Valena obedeció y Fosse abrió la cerradura de la verja y empujó al aterrorizado presentador hasta el pórtico. En un abrir y cerrar de ojos abrió la puerta de la iglesia, lo empujó dentro y encendió las luces.

Estaban en la nave principal y Fosse miraba sin poder evitarlo la pequeña capilla a la derecha donde Brendan Hanrahan le había hecho la revelación. En algún lugar de la capilla se oyó un chillido. Ojalá pudiera verlas y no sólo oír su trasiego por los rincones más oscuros: el correteo de sus patitas, pasos que no se dirigen a ninguna parte, igual que él. Se imaginaba perfectamente sus dientes amarillos de roedor, dispuestos a arrancarle el alma en cuanto se descuidara. En sus pupilas negras palpitaba otro universo, un cosmos infinito y negro que se extendía en todas direcciones, hacia el pasado y el futuro, un lugar interminable que podría tragarse un mundo entero como si tal cosa.

Valena temblaba apoyado en un banco. Su cara tenía el color de la cera y en sus ojos había un inconfundible brillo de esperanza. Su raptor había dudado. Algo le había descentrado. Quizás hubiera una oportunidad.

—¿Qué quieres? —preguntó—. ¿Dinero?

—Sólo a ti.

Los ojos de cebón de Valena se humedecieron.

—Yo no te he hecho nada. Nunca le he hecho daño a nadie.

—No es sólo lo que se ha hecho lo que cuenta. Puedes ir al infierno igual por tus omisiones o por tus deudas. ¿Es que no te lo habían dicho?

Valena cayó de rodillas y juntó las manos.

—Soy un viejo estúpido. ¿Qué quieres de mí?

—Tu vida.

—Por favor… —alzó la voz, casi gritando. Sonaba igual que las ratas. Sonaba como el final de todo.

—No me implores a mí, sino a Dios. Y pide por ti.

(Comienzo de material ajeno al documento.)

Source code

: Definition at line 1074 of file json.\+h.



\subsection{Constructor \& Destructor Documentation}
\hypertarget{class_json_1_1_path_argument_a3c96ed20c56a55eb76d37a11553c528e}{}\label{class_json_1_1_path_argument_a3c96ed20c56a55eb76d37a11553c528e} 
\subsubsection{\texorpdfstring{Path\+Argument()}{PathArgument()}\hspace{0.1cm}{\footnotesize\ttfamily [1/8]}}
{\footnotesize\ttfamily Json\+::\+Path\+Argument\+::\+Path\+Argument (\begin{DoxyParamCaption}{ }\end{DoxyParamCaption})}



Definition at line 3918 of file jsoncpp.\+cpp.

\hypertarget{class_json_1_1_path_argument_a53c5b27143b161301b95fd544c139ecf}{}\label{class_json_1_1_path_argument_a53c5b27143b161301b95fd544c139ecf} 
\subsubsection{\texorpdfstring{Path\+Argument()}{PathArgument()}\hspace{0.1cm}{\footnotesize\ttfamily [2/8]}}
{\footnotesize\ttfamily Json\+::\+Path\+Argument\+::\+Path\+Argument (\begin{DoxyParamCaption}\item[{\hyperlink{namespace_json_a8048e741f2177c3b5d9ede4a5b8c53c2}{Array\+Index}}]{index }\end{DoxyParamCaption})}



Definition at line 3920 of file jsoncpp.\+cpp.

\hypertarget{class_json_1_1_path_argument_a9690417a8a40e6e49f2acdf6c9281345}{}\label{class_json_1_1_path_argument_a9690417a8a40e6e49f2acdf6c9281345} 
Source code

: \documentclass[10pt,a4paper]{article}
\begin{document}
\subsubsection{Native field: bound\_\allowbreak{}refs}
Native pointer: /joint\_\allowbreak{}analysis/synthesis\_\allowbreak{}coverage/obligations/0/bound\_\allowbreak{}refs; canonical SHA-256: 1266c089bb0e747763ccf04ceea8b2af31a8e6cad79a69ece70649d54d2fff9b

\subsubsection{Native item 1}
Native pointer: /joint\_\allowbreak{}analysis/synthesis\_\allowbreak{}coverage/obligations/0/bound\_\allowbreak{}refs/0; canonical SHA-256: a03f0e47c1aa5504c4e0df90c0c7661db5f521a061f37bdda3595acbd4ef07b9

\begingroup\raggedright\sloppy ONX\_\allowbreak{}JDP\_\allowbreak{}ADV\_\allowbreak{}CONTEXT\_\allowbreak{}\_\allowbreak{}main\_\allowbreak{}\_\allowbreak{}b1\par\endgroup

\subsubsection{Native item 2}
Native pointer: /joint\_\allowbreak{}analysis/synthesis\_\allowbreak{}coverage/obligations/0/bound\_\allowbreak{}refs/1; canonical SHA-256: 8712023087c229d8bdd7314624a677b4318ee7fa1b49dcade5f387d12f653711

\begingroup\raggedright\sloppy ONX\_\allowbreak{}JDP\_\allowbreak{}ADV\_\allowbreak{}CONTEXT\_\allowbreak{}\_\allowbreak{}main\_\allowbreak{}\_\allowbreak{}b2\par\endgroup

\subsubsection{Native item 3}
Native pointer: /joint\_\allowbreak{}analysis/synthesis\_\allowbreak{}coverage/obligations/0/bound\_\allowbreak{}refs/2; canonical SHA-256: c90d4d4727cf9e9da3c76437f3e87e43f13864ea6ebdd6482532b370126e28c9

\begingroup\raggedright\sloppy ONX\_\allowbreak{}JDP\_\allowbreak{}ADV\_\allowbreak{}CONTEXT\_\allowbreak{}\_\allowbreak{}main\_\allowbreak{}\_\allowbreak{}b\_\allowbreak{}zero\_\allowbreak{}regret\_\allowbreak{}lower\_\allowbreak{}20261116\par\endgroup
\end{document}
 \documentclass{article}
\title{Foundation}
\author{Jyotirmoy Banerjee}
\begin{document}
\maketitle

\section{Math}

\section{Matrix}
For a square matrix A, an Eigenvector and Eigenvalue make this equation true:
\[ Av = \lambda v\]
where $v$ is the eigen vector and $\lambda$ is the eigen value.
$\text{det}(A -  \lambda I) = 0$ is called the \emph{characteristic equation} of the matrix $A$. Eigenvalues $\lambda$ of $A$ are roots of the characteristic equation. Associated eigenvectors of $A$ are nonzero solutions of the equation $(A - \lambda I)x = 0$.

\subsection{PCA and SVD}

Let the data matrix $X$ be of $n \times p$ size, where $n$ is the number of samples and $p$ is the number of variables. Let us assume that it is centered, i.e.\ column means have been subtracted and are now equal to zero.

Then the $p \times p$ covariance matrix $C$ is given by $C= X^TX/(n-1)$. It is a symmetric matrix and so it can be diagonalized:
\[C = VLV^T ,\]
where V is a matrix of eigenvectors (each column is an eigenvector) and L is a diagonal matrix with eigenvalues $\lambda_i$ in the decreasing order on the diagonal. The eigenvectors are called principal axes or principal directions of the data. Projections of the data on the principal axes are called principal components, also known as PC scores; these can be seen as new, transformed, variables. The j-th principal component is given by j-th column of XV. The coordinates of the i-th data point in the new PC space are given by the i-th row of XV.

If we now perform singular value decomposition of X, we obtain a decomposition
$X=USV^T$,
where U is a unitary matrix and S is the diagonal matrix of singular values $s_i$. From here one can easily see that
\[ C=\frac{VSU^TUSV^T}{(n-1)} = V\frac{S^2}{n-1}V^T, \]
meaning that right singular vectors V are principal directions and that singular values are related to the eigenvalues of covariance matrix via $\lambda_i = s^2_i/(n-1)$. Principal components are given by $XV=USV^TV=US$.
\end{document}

Valena se quedó inmóvil, apretó las manos y cerró los ojos. Sus labios gordinflones y blandos se movían. Era una boca que había acariciado a Sara Farnese. Gino lo sabía. La noche de su cita era él el conductor. Él quien había sacado las fotografías. Era una mancha más que borrar, una estación más de dolor en el calvario.

Abrió la mochila y sacó lo que había robado en el hospital. La jeringuilla hipodérmica estaba lista. El líquido esperaba. Se colocó detrás de Valena y le pinchó en el antebrazo.

—¿Se puede saber qué haces? —gritó, levantándose y mirándolo con los ojos ardiendo como carbones negros, llenos de odio y dolor—. ¡Por amor de Dios…!

—No seas desagradecido —contestó—. Espero que dure.

Hubo a continuación un compás de espera en el que ambos ejecutaron una especie de baile, el uno frente al otro. No iba a permitir que saliera corriendo hacia la puerta. Poco después, los ojos de Valena comenzaron a vidriarse.

—¿Pero qué…?

Se tambaleó, los ojos se le quedaron en blanco y cayó como un edificio que hubiera perdido de pronto los cimientos.

La droga había sido la opción más fácil. Había mucho que hacer y aquel acto iba a ser el último antes de la declaración final. No podría decir cómo, pero lo sabía.

Se agachó junto a Valena y cinco minutos después, el presentador estaba desnudo sobre las losetas de la iglesia. En algún momento se había orinado encima, lo que molestó a Fosse pero no le sorprendió. Los hombres normales temían a la muerte, incapaces como eran de comprender la necesidad de esa transformación. Carecían del juicio y el valor suficiente para recibirla sonriendo, para dejarse abrazar por ella.

Giró el cuerpo de Valena de modo que quedase mirando hacia el pequeño altar de la capilla, y haciendo un gran esfuerzo arrastró la parrilla de hierro hasta la nave principal. Era un objeto frío y brillante, pulido durante siglos, un instrumento perfecto con un palpitante pasado. Era posible que la historia de la muerte de San Lorenzo fuese apócrifa, pero para él eso era irrelevante. Tanta gente se la había creído que aquella elaborada construcción de hierro, con sus florituras y sus barrotes, era ya lo que todos ellos se habían imaginado: la puerta de entrada al paraíso, la redención última. Incluso Arturo Valena se merecía algo así.

Cogió las cerillas, el carbón y la gasolina y decidió que debía darse prisa. Había aprendido lo suficiente en el hospital para saber cuánto tiempo permanecería Valena inconsciente: quince minutos, veinte a lo sumo. No iba a llegar dormido al paraíso.